§ Your assignment
Print exactly the lines that run from the first line of the material to the line containing "Looking for a", both ends included, and skip the pictures.

───── Data to examine ─────

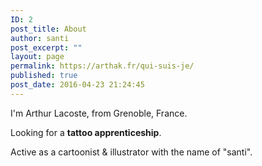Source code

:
 ```yaml
---
ID: 2
post_title: About
author: santi
post_excerpt: ""
layout: page
permalink: https://arthak.fr/qui-suis-je/
published: true
post_date: 2016-04-23 21:24:45
---
```

I'm Arthur Lacoste, from Grenoble, France.

Looking for a <strong>tattoo apprenticeship</strong>.

Active as a cartoonist &amp; illustrator with the name of "santi".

─────

§ Response below
Source code

:
 ```yaml
---
ID: 2
post_title: About
author: santi
post_excerpt: ""
layout: page
permalink: https://arthak.fr/qui-suis-je/
published: true
post_date: 2016-04-23 21:24:45
---
```

I'm Arthur Lacoste, from Grenoble, France.

Looking for a <strong>tattoo apprenticeship</strong>.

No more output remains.